Assegno di mantenimento: spetta anche se la moglie lavora?

L‘assegno di mantenimento può scattare anche quando la moglie non guadagna abbastanza per essere autosufficiente e garantirsi una sopravvivenza dignitosa.
In un contesto lavorativo in cui gran parte delle donne hanno un’occupazione, nonostante il gap reddituale tra i due sessi, non sono in pochi a chiedersi se all’ex moglie spetta l’assegno di mantenimento anche se lavora.
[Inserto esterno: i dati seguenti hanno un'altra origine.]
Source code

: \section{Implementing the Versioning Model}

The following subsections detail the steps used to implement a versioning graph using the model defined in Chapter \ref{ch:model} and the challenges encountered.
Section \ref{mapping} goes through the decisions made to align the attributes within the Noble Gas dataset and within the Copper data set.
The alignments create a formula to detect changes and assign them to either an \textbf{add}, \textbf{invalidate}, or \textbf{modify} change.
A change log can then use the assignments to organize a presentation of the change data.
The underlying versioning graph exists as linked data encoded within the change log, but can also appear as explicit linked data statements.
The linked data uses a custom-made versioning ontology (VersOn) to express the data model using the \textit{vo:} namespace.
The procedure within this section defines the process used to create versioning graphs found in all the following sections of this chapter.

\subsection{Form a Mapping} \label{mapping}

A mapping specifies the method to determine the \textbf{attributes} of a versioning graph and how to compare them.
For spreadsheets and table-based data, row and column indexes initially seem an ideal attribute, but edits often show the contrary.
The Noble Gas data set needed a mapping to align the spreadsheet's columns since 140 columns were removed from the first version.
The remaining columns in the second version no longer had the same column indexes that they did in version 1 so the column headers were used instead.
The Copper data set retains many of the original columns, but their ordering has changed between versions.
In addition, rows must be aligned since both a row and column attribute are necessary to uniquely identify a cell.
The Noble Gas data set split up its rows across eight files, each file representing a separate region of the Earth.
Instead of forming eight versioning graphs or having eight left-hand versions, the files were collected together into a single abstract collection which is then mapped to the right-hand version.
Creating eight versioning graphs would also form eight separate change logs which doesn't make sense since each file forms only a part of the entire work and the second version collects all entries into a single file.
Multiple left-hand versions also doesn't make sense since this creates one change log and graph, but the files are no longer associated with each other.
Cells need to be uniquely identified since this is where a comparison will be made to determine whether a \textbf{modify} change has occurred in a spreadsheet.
La questione non può essere risolta con un semplice “sì” o un “no”: la materia del diritto di famiglia, infatti, richiede un’attenta valutazione del caso concreto nonché delle condizioni economiche, fisiche e personali delle parti.
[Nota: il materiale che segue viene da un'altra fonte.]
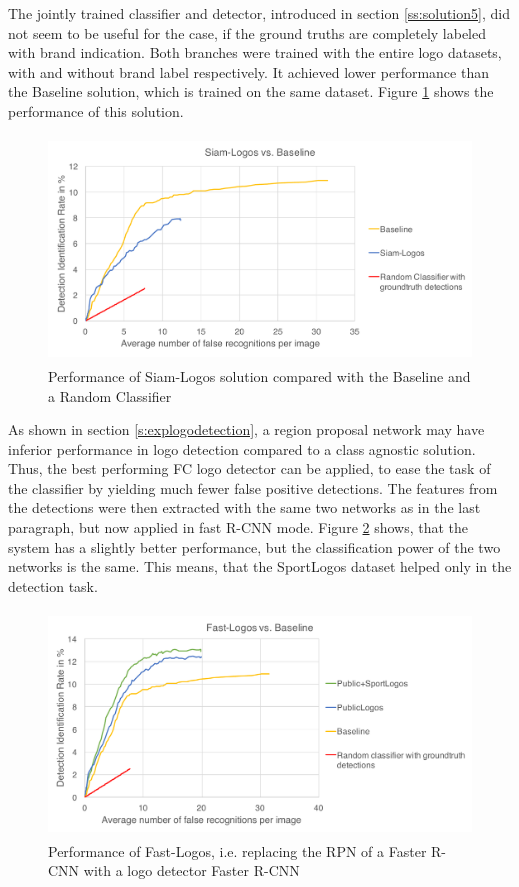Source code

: The jointly trained classifier and detector, introduced in section \ref{ss:solution5}, did not seem to be useful for the case, if the ground truths are completely labeled with brand indication. Both branches were trained with the entire logo datasets, with and without brand label respectively. It achieved lower performance than the Baseline solution, which is trained on the same dataset. Figure \ref{f:sol5} shows the performance of this solution.
\begin{figure}
  \centering
  \includegraphics[height=60mm]{images/mt/sol5.pdf}
  \caption{Performance of Siam-Logos solution compared with the Baseline and a Random Classifier}
  \label{f:sol5}
\end{figure}
 As shown in section \ref{s:explogodetection}, a region proposal network may have inferior performance in logo detection compared to a class agnostic solution. Thus, the best performing FC logo detector can be applied, to ease the task of the classifier by yielding much fewer false positive detections. The features from the detections were then extracted with the same two networks as in the last paragraph, but now applied in fast R-CNN mode. Figure \ref{f:sol3} shows, that the system has a slightly better performance, but the classification power of the two networks is the same. This means, that the SportLogos dataset helped only in the detection task.
 \begin{figure}
  \centering
  \includegraphics[height=60mm]{images/mt/sol3.pdf}
  \caption{Performance of Fast-Logos, i.e. replacing the RPN of a Faster R-CNN with a logo detector Faster R-CNN}
  \label{f:sol3}
\end{figure}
Ciò nonostante è possibile tracciare delle regole generali per orientarsi in questo ambito e prevedere quale potrebbe essere la decisione del giudice in caso di separazione o divorzio di una coppia sposata.
Cerchiamo di comprendere dunque quando l’ex moglie ha diritto all’assegno di mantenimento e in quali casi invece, in presenza di un reddito da lavoro dipendente, non le spettano gli alimenti.
Quando spetta il mantenimento all’ex coniuge
In caso di separazione, il giudice può stabilire che un coniuge versi all’altro un assegno di mantenimento. La previsione di tale obbligo dipende dai redditi di quest’ultimo: gli “alimenti” infatti sono dovuti solo se le condizioni economiche del beneficiario non gli consentono di mantenersi da solo e di condurre uno stile di vita dignitoso, in relazione al contesto sociale in cui è inserito. Nello stesso tempo questi deve dimostrare di non poter produrre ricchezza non per propria colpa: il che può avvenire, ad esempio, per via dell’età, delle condizioni fisiche o psichiche, della perdita di ogni legame con il mondo del lavoro a causa del sacrificio, compiuto durante il matrimonio, delle proprie aspettative di carriera per dedicarsi alla famiglia.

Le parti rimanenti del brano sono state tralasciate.